Basic data type declaration
I respective basic types of PC data sizes are as follows:
Code:
#include <iostream>
using namespace std;
int main() {
cout << "char: " << sizeof(char) << endl; // 1
cout << "bool: " << sizeof(bool) << endl; // 1
cout << "int: " << sizeof(int) << endl; // 4
cout << "long: " << sizeof(long) << endl; // 4
cout << "long long: " << sizeof(long long ) << endl; // 8
cout << "float: " << sizeof(float) << endl; // 4
cout << "double: " << sizeof(double) << endl; // 8
return 0;
}
Out:
char: 1
bool: 1
int: 4
long: 4
long long: 8
float: 4
double: 8
Structure
Code:
#include <iostream>
using namespace std;
struct A {
bool one;
};
struct B {
int one; // 4
bool two; // 1
};
struct C {
bool one; // 1
int two; // 4
double three; // 8
};
struct D {
char one[10]; // 12
double two; // 8
double three; // 8
};
int main()
{
cout << "A: " << sizeof(A) << endl;
cout << "B: " << sizeof(B) << endl;
cout << "C: " << sizeof(C) << endl;
cout << "D: " << sizeof(D) << endl;
}
Out:
A: 1
B: 8
C: 16
D: 32
Add compiler directives head:
#pragma pack(4)
Out:
A: 1
B: 8
C: 16
D: 28
Memory Alignment: In order to facilitate the reading of the CPU, the data structure of the compiler will be a fixed integer multiple of alignment, and this number is usually fixed with 4 bytes and 8 bytes. Generally determines the word length factor is a CPU, i.e. 32bit word length, for the CPU will read 4 bytes, to be more quickly and easily than the 1-byte read. And replaced 64bit word length of the CPU, wanted to 8-byte read will be more quickly and easily.

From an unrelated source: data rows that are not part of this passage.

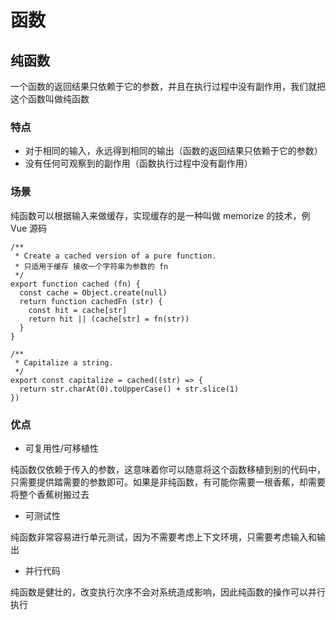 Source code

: # 函数
## 纯函数

一个函数的返回结果只依赖于它的参数，并且在执行过程中没有副作用，我们就把这个函数叫做纯函数

### 特点

- 对于相同的输入，永远得到相同的输出（函数的返回结果只依赖于它的参数）
- 没有任何可观察到的副作用（函数执行过程中没有副作用）

### 场景

纯函数可以根据输入来做缓存，实现缓存的是一种叫做 memorize 的技术，例Vue 源码

```
/**
 * Create a cached version of a pure function.
 * 只适用于缓存 接收一个字符串为参数的 fn
 */
export function cached (fn) {
  const cache = Object.create(null)
  return function cachedFn (str) {
    const hit = cache[str]
    return hit || (cache[str] = fn(str))
  }
}

/**
 * Capitalize a string.
 */
export const capitalize = cached((str) => {
  return str.charAt(0).toUpperCase() + str.slice(1)
})

```

### 优点

 - 可复用性/可移植性

纯函数仅依赖于传入的参数，这意味着你可以随意将这个函数移植到别的代码中，只需要提供踏需要的参数即可。如果是非纯函数，有可能你需要一根香蕉，却需要将整个香蕉树搬过去
 - 可测试性

纯函数非常容易进行单元测试，因为不需要考虑上下文环境，只需要考虑输入和输出

 - 并行代码

纯函数是健壮的，改变执行次序不会对系统造成影响，因此纯函数的操作可以并行执行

In the compiler-specific platforms, generally have a default "Align coefficient" (also called modulus aligned), i.e., does not correspond to the current CPU alignment word length coefficients. This factor can be changed by a pre-compiled command #pragma pack (n), where n is and you have to specify the "alignment factor."
Thus, I use the compiler MinGW-W64 gcc version 8.1.0aligned coefficients default is 8 bytes, i.e. corresponding to the 64bit CPU.